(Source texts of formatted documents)
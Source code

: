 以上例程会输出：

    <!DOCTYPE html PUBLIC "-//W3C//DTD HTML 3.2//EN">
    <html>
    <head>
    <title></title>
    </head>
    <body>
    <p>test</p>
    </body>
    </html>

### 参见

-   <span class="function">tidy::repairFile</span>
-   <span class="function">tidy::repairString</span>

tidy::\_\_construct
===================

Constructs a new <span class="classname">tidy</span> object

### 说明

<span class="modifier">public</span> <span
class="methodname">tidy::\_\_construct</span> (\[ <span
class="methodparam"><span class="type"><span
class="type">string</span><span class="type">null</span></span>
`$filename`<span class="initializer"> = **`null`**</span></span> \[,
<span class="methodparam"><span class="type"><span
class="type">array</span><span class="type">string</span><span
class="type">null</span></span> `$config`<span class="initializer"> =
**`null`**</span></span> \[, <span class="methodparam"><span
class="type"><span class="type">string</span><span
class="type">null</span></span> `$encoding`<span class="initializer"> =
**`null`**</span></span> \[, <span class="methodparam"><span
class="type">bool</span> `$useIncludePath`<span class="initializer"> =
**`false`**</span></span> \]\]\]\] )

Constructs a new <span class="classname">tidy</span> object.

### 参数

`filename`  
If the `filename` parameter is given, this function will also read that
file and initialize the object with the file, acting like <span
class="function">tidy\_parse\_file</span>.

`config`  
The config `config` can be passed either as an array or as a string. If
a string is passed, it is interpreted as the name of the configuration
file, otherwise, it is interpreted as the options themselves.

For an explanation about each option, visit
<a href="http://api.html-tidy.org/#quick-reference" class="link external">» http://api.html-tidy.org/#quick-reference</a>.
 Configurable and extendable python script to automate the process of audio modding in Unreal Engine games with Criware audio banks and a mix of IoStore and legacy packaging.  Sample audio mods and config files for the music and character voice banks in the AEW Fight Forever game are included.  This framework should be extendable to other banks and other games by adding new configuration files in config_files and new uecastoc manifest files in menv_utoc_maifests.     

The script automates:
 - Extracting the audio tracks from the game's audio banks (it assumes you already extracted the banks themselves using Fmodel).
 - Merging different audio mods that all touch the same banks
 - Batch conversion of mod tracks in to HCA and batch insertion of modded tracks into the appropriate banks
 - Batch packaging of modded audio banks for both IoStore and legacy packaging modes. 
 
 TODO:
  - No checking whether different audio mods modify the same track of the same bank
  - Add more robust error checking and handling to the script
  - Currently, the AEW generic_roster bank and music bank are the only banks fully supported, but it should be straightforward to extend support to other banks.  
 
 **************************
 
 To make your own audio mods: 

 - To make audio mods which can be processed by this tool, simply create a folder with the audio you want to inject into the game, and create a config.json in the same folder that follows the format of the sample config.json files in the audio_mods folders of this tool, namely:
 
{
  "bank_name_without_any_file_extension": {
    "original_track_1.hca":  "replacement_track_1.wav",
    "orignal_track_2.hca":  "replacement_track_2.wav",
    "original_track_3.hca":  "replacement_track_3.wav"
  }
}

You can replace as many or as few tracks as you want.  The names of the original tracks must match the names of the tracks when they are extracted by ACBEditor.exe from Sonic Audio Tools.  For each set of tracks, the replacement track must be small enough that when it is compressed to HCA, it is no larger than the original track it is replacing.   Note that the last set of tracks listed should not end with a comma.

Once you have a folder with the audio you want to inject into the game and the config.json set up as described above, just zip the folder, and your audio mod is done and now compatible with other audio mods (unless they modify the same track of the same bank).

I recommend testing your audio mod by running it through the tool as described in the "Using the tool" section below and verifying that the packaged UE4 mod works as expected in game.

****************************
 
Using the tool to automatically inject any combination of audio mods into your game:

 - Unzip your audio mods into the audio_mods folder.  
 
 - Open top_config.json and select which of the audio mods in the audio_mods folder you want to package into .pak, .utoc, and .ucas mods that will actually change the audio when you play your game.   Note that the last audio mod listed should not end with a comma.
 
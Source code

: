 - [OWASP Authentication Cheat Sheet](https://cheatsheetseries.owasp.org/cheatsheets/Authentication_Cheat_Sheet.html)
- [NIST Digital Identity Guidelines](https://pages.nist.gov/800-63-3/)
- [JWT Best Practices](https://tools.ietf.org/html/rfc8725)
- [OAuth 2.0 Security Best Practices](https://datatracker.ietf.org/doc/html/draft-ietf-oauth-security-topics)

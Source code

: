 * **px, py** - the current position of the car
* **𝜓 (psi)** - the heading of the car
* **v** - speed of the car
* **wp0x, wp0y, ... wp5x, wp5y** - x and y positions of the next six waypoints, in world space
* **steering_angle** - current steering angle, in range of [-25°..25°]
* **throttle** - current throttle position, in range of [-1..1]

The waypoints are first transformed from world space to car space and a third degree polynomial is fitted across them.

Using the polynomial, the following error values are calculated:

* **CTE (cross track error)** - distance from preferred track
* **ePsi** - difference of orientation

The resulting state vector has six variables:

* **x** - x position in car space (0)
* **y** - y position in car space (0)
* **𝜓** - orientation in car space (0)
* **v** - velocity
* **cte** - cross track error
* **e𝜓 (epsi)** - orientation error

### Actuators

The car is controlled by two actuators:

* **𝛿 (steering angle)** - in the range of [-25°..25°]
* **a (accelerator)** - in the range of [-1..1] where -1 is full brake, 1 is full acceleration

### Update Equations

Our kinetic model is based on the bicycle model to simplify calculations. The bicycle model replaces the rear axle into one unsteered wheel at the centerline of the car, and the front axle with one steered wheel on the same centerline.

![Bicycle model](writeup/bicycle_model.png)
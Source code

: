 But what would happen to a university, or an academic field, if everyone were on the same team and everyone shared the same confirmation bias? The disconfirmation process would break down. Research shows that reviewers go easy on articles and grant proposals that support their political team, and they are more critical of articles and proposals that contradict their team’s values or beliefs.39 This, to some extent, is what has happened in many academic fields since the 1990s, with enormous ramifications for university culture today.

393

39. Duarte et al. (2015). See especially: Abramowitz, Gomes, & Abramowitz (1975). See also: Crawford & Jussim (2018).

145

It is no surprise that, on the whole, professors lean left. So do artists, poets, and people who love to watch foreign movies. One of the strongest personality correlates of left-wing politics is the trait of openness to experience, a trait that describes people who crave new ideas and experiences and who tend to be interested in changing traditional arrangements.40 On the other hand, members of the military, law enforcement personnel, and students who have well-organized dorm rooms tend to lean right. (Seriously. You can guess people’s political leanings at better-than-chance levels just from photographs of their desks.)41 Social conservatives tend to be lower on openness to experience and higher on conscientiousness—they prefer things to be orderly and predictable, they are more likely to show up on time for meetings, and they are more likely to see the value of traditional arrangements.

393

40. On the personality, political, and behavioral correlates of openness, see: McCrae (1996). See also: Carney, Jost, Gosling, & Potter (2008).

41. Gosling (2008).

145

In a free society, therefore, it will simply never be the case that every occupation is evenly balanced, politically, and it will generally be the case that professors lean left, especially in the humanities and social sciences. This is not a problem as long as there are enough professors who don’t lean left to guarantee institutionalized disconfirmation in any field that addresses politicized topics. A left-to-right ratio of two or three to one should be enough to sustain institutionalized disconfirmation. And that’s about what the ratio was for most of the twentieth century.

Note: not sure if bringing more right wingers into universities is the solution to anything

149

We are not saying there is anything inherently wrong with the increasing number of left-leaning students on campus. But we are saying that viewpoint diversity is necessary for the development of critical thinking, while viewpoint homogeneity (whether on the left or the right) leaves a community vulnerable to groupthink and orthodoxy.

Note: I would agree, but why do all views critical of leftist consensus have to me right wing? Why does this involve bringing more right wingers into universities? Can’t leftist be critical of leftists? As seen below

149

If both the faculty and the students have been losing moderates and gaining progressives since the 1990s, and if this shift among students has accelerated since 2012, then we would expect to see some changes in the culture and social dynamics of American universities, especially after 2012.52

→ TASK BRIEF: For the word "angle", work out how many lines of the entries contain it, and state the number alone.

→ WRITTEN RESPONSE: 2